The Boston Red Sox are entering a critical offseason, intending to take serious steps to reclaim their relevance. However, the shadow of one franchise-defining misstep—the trade of Mookie Betts—remains huge, threatening to undermine trust in their vision. Four years after trading Betts to the Dodgers, the notion of organizational incompetence continues to weigh heavily on every decision and raises the stakes for new executives.
In February 2020, the Red Sox sent Betts, arguably the most complete player in baseball, and David Price to Los Angeles in a salary-shedding deal that still draws ire. The return—Alex Verdugo, Jeter Downs, and Connor Wong—was underwhelming, especially given Betts’ subsequent dominance. He helped the Dodgers win a World Series that year and has remained an MVP-caliber player, cementing the trade as a cautionary tale of shortsightedness and financial priorities trumping competitiveness. For Red Sox fans, it became emblematic of an ownership group more interested in balancing the books than building dynasties.

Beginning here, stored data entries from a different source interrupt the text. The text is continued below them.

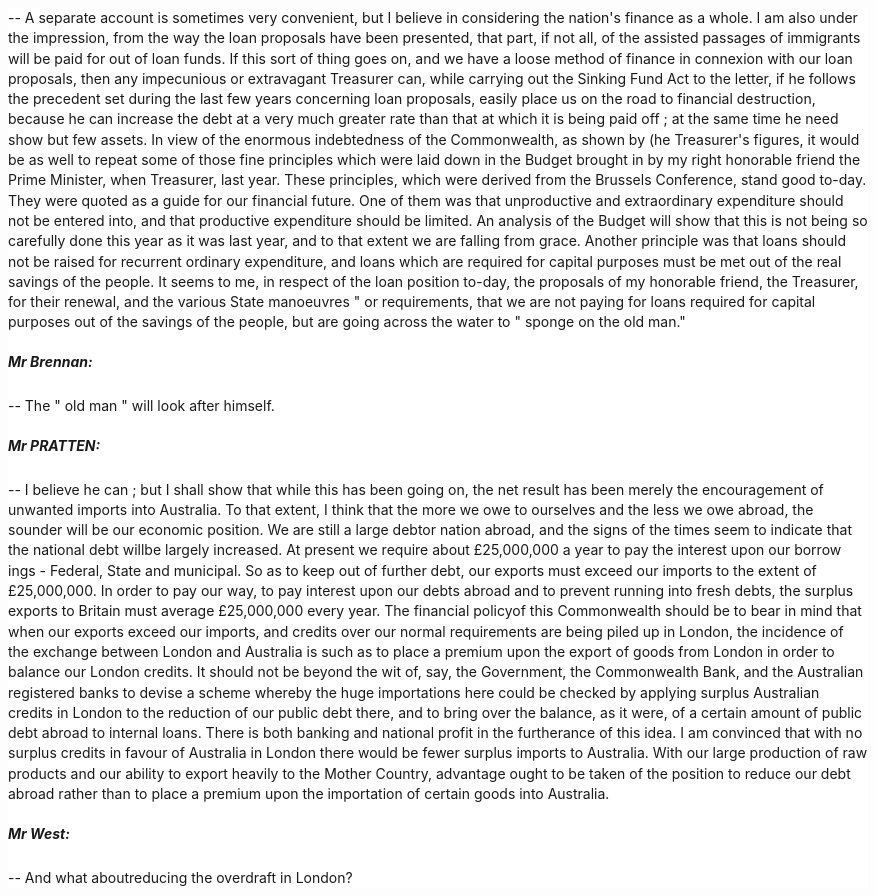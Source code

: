 -- A separate account is sometimes very convenient, but I believe in considering the nation's finance as a whole. I am also under the impression, from the way the loan proposals have been presented, that part, if not all, of the assisted passages of immigrants will be paid for out of loan funds. If this sort of thing goes on, and we have a loose method of finance in connexion with our loan proposals, then any impecunious or extravagant Treasurer can, while carrying out the Sinking Fund Act to the letter, if he follows the precedent set during the last few years concerning loan proposals, easily place us on the road to financial destruction, because he can increase the debt at a very much greater rate than that at which it is being paid off ; at the same time he need show but few assets. In view of the enormous indebtedness of the Commonwealth, as shown by (he Treasurer's figures, it would be as well to repeat some of those fine principles which were laid down in the Budget brought in by my right honorable friend the Prime Minister, when Treasurer, last year. These principles, which were derived from the Brussels Conference, stand good to-day. They were quoted as a guide for our financial future. One of them was that unproductive and extraordinary expenditure should not be entered into, and that productive expenditure should be limited. An analysis of the Budget will show that this is not being so carefully done this year as it was last year, and to that extent we are falling from grace. Another principle was that loans should not be raised for recurrent ordinary expenditure, and loans which are required for capital purposes must be met out of the real savings of the people. It seems to me, in respect of the loan position to-day, the proposals of my honorable friend, the Treasurer, for their renewal, and the various State manoeuvres " or requirements, that we are not paying for loans required for capital purposes out of the savings of the people, but are going across the water to " sponge on the old man." 

##### Mr Brennan:

-- The " old man " will look after himself. 

##### Mr PRATTEN:

-- I believe he can ; but I shall show that while this has been going on, the net result has been merely the encouragement of unwanted imports into Australia. To that extent, I think that the more we owe to ourselves and the less we owe abroad, the sounder will be our economic position. We are still a large debtor nation abroad, and the signs of the times seem to indicate that the national debt willbe largely increased. At present we require about £25,000,000 a year to pay the interest upon our borrow ings - Federal, State and municipal. So as to keep out of further debt, our exports must exceed our imports to the extent of £25,000,000. In order to pay our way, to pay interest upon our debts abroad and to prevent running into fresh debts, the surplus exports to Britain must average £25,000,000 every year. The financial policyof this Commonwealth should be to bear in mind that when our exports exceed our imports, and credits over our normal requirements are being piled up in London, the incidence of the exchange between London and Australia is such as to place a premium upon the export of goods from London in order to balance our London credits. It should not be beyond the wit of, say, the Government, the Commonwealth Bank, and the Australian registered banks to devise a scheme whereby the huge importations here could be checked by applying surplus Australian credits in London to the reduction of our public debt there, and to bring over the balance, as it were, of a certain amount of public debt abroad to internal loans. There is both banking and national profit in the furtherance of this idea. I am convinced that with no surplus credits in favour of Australia in London there would be fewer surplus imports to Australia. With our large production of raw products and our ability to export heavily to the Mother Country, advantage ought to be taken of the position to reduce our debt abroad rather than to place a premium upon the importation of certain goods into Australia. 

##### Mr West:

-- And what aboutreducing the overdraft in London? 
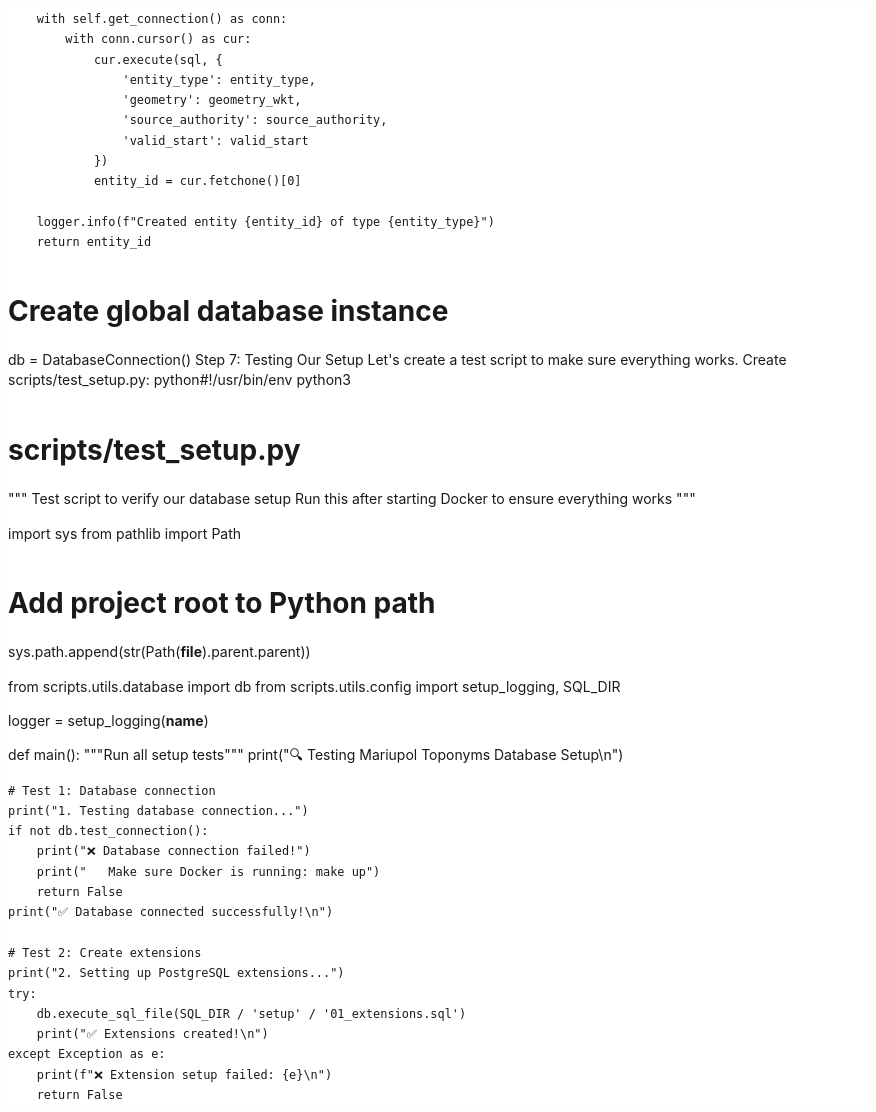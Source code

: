         with self.get_connection() as conn:
            with conn.cursor() as cur:
                cur.execute(sql, {
                    'entity_type': entity_type,
                    'geometry': geometry_wkt,
                    'source_authority': source_authority,
                    'valid_start': valid_start
                })
                entity_id = cur.fetchone()[0]
                
        logger.info(f"Created entity {entity_id} of type {entity_type}")
        return entity_id

# Create global database instance
db = DatabaseConnection()
Step 7: Testing Our Setup
Let's create a test script to make sure everything works. Create scripts/test_setup.py:
python#!/usr/bin/env python3
# scripts/test_setup.py
"""
Test script to verify our database setup
Run this after starting Docker to ensure everything works
"""

import sys
from pathlib import Path

# Add project root to Python path
sys.path.append(str(Path(__file__).parent.parent))

from scripts.utils.database import db
from scripts.utils.config import setup_logging, SQL_DIR

logger = setup_logging(__name__)

def main():
    """Run all setup tests"""
    print("🔍 Testing Mariupol Toponyms Database Setup\n")
    
    # Test 1: Database connection
    print("1. Testing database connection...")
    if not db.test_connection():
        print("❌ Database connection failed!")
        print("   Make sure Docker is running: make up")
        return False
    print("✅ Database connected successfully!\n")
    
    # Test 2: Create extensions
    print("2. Setting up PostgreSQL extensions...")
    try:
        db.execute_sql_file(SQL_DIR / 'setup' / '01_extensions.sql')
        print("✅ Extensions created!\n")
    except Exception as e:
        print(f"❌ Extension setup failed: {e}\n")
        return False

Buster Olney recently posted on X, “Boston is aggressive with dollars now, but the Red Sox will have to pay extra to overcome a negative player perception that really started growing when the team wouldn’t pay Mookie Betts.”
This winter, the pressure to remove the stigma has been at its highest ever. The new Chief Baseball Officer, Craig Breslow, has the responsibility of rebuilding a team that does not have an ace pitcher, a reliable bullpen, and the stars that are synonymous with the Boston team.
Some of the names that speculations suggested include Corbin Burnes, Blake Snell, and Juan Soto, but the fan base is slowly losing patience. Many fear this will be another offseason of unfulfilled promises, echoing last year’s puzzling decision to invest in Masataka Yoshida while neglecting an abysmal pitching staff. The lingering mistrust stemming from the Betts trade adds a unique urgency.
Each move this offseason will be scrutinized against the backdrop of 2020. The question isn’t just whether Breslow can build a competitive roster—it’s whether ownership will finally demonstrate the ambition fans demand. For Breslow, the Betts saga serves as both a cautionary tale and a rallying cry.
The Red Sox must prove that they’ve learned from their past mistakes by committing fully to high-impact signings and trades. Anything less than transformative offseason risks leaving the organization adrift in the unforgiving AL East, where rivals like the Yankees and Rays have shown no such hesitations.